◆ EXERCISE REQUIREMENTS:
What is the number of lines in the data below that contain "docs"? Reply with the number only.

◆ EXCERPTED DATA:

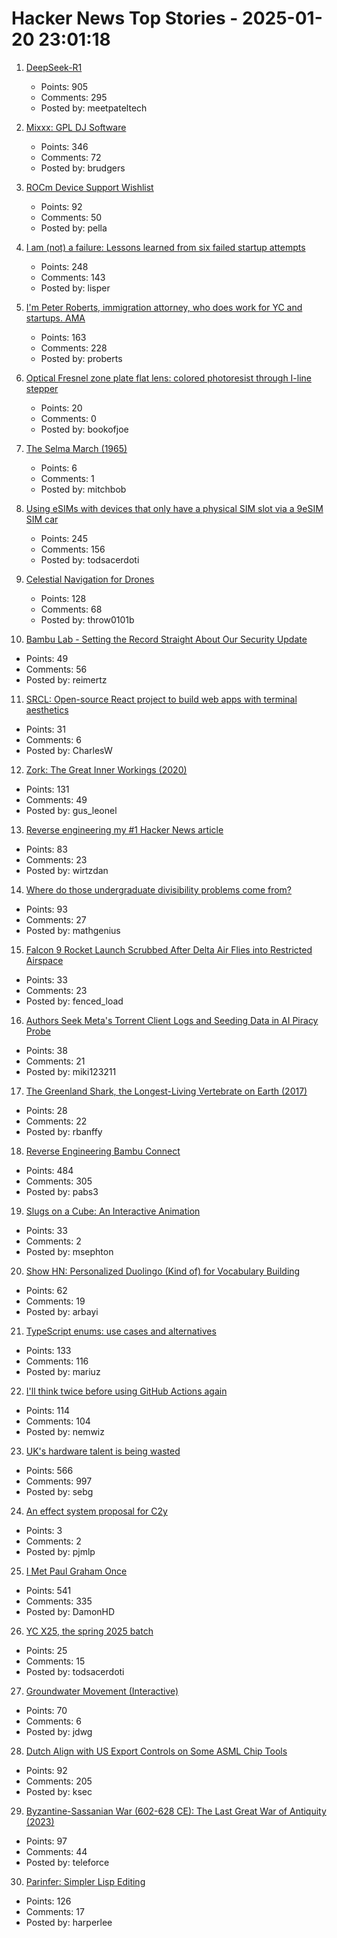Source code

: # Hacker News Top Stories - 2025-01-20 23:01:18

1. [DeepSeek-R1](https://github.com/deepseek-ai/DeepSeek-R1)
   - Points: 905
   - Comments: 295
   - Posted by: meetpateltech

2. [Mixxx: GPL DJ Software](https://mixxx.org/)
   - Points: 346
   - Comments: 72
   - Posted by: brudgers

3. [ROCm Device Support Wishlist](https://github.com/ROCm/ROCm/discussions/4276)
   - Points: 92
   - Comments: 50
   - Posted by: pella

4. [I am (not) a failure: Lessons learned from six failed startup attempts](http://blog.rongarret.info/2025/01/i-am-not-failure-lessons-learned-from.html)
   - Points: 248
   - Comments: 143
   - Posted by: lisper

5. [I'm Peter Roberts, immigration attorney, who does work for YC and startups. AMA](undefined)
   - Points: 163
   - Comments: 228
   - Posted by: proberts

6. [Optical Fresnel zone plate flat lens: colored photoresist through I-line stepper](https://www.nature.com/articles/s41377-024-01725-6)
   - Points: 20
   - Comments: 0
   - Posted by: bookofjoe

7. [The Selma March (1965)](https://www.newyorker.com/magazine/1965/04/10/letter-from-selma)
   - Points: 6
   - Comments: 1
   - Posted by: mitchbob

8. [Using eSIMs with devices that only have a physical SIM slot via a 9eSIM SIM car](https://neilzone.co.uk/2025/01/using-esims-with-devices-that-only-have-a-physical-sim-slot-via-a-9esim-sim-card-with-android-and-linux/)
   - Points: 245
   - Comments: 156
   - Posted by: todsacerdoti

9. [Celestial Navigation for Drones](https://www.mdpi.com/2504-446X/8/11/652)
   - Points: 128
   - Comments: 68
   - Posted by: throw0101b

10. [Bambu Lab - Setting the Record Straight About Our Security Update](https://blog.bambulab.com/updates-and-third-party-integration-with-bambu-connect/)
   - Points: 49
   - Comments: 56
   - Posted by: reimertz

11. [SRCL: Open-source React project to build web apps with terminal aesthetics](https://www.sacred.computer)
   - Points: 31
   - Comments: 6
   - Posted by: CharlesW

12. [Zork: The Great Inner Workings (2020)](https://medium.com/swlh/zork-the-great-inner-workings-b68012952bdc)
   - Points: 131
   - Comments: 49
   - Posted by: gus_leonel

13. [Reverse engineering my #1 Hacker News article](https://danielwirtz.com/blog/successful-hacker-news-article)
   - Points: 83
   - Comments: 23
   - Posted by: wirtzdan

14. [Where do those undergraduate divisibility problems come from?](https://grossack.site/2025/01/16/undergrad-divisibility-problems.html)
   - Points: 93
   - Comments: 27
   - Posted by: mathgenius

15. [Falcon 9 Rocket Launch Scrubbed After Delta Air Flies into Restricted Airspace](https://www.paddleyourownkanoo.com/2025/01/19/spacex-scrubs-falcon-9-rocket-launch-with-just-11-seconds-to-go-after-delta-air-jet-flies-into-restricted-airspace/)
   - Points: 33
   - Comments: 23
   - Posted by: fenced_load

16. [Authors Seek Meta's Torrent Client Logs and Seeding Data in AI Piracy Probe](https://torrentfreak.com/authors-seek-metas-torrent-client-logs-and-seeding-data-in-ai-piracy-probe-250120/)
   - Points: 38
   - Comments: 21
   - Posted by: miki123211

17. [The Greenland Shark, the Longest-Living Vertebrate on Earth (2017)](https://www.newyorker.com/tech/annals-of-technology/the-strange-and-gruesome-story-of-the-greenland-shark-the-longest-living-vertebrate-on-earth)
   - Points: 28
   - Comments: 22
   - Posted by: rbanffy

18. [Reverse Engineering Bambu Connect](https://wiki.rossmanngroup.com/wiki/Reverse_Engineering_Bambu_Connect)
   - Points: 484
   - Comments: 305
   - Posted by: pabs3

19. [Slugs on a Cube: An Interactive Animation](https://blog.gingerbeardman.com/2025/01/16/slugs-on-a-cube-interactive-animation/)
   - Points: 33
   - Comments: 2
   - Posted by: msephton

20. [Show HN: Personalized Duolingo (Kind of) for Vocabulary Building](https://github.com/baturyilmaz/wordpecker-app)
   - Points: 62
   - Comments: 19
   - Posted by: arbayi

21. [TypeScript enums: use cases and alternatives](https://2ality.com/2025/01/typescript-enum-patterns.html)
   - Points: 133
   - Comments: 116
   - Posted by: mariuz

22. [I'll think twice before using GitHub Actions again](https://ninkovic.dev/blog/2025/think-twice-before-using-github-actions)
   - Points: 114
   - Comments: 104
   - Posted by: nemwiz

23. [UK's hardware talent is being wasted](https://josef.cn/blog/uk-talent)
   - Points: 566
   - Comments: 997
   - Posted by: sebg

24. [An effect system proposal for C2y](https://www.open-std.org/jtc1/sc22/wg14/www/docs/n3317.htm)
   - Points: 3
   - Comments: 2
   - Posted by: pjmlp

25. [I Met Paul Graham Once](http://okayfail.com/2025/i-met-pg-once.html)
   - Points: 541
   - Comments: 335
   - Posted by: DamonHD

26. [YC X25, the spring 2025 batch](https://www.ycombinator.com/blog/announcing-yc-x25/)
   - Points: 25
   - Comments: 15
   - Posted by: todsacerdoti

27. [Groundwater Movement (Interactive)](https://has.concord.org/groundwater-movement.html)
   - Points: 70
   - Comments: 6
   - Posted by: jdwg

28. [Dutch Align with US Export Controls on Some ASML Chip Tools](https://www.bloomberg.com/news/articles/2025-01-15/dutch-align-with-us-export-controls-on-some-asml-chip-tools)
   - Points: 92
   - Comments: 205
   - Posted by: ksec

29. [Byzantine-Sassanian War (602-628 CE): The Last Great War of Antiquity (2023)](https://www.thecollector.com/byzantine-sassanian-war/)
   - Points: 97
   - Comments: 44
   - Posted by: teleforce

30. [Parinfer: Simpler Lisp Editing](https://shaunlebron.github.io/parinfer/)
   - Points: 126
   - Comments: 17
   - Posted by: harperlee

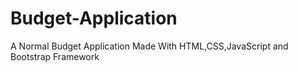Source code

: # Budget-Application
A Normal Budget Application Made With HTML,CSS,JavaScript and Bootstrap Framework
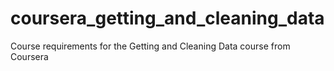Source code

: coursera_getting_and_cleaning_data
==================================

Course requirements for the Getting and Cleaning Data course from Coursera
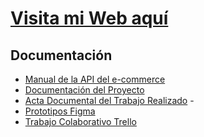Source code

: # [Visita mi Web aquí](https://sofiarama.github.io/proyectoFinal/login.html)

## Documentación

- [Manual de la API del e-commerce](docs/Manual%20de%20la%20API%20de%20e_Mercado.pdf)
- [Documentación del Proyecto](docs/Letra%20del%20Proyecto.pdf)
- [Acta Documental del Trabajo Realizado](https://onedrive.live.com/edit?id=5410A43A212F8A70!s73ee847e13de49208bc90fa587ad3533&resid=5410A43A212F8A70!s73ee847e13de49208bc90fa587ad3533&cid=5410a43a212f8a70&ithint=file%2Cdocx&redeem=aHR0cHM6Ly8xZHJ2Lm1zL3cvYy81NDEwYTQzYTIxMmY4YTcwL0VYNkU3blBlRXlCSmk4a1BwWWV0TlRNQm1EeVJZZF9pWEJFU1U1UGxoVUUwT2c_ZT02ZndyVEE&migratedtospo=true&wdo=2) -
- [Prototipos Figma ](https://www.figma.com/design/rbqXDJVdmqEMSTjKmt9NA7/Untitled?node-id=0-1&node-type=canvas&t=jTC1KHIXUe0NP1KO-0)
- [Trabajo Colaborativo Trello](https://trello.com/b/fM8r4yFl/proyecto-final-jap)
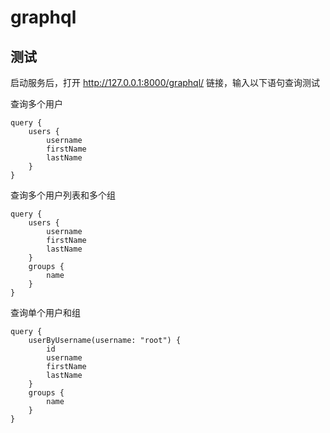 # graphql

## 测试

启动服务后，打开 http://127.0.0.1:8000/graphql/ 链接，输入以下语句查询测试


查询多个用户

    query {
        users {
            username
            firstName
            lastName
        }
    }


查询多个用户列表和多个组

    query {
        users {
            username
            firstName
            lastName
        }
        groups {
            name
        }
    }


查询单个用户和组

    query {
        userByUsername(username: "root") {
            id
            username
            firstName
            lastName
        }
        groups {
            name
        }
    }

◆ EXERCISE SOLUTION:
3